----- Records provided -----

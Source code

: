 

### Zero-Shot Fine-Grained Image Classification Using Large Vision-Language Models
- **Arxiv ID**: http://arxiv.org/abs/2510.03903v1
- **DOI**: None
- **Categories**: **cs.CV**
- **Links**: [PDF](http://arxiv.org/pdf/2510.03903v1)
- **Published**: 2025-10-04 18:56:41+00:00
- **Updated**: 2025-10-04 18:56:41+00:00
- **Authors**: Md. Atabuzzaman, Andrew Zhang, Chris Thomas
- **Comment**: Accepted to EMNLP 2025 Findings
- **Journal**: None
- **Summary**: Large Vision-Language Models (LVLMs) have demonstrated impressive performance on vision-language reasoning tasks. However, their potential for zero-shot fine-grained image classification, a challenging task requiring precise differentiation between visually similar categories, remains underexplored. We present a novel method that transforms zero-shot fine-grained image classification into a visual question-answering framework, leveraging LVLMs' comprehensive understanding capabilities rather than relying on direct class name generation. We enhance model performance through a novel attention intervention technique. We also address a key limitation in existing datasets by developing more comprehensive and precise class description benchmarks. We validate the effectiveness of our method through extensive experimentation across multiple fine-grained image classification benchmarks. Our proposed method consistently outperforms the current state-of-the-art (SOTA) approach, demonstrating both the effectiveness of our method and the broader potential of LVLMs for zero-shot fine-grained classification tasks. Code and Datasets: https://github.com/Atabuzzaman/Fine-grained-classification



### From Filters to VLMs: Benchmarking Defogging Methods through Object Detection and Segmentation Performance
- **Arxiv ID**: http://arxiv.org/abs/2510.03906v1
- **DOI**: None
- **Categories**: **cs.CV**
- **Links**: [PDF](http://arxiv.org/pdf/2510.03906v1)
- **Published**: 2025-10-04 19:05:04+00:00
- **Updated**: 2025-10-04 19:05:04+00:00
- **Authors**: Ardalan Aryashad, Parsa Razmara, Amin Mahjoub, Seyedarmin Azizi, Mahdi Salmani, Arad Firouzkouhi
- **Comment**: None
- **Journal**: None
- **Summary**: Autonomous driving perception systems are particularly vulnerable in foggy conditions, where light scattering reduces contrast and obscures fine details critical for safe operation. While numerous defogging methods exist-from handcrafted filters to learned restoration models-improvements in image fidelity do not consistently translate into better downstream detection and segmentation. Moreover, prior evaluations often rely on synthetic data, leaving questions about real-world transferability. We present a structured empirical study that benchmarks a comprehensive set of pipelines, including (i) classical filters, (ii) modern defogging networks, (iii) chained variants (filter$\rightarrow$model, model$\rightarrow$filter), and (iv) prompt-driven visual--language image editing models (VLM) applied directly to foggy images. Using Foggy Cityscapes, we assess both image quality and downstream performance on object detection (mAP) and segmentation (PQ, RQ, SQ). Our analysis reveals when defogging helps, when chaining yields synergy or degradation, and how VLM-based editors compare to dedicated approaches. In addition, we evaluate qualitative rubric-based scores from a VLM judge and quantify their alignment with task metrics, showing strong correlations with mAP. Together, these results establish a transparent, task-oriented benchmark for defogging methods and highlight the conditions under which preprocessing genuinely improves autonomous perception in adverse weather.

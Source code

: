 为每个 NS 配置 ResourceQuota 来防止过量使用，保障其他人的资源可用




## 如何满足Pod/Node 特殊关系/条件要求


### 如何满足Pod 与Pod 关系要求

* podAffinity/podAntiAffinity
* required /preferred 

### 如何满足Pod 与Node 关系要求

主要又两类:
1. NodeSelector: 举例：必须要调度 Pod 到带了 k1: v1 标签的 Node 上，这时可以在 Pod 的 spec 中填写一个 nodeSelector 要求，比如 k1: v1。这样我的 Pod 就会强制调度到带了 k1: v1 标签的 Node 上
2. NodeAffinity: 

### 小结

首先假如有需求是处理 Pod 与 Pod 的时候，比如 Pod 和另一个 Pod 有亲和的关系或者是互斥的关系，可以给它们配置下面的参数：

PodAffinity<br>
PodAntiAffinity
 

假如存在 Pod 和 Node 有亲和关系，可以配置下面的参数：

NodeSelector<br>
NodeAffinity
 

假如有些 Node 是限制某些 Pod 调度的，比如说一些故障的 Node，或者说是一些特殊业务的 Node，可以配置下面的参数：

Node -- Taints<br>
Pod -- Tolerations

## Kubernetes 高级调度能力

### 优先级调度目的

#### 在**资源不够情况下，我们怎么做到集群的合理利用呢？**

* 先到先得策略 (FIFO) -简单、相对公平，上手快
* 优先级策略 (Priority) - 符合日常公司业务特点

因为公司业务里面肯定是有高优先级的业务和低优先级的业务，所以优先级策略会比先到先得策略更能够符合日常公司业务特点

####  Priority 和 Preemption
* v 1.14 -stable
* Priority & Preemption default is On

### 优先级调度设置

-----

> _Task requirements_
Filter the records down to the lines that contain the string "可以配置下面的参数", and copy those lines.

> _Completed task_
假如存在 Pod 和 Node 有亲和关系，可以配置下面的参数：
假如有些 Node 是限制某些 Pod 调度的，比如说一些故障的 Node，或者说是一些特殊业务的 Node，可以配置下面的参数：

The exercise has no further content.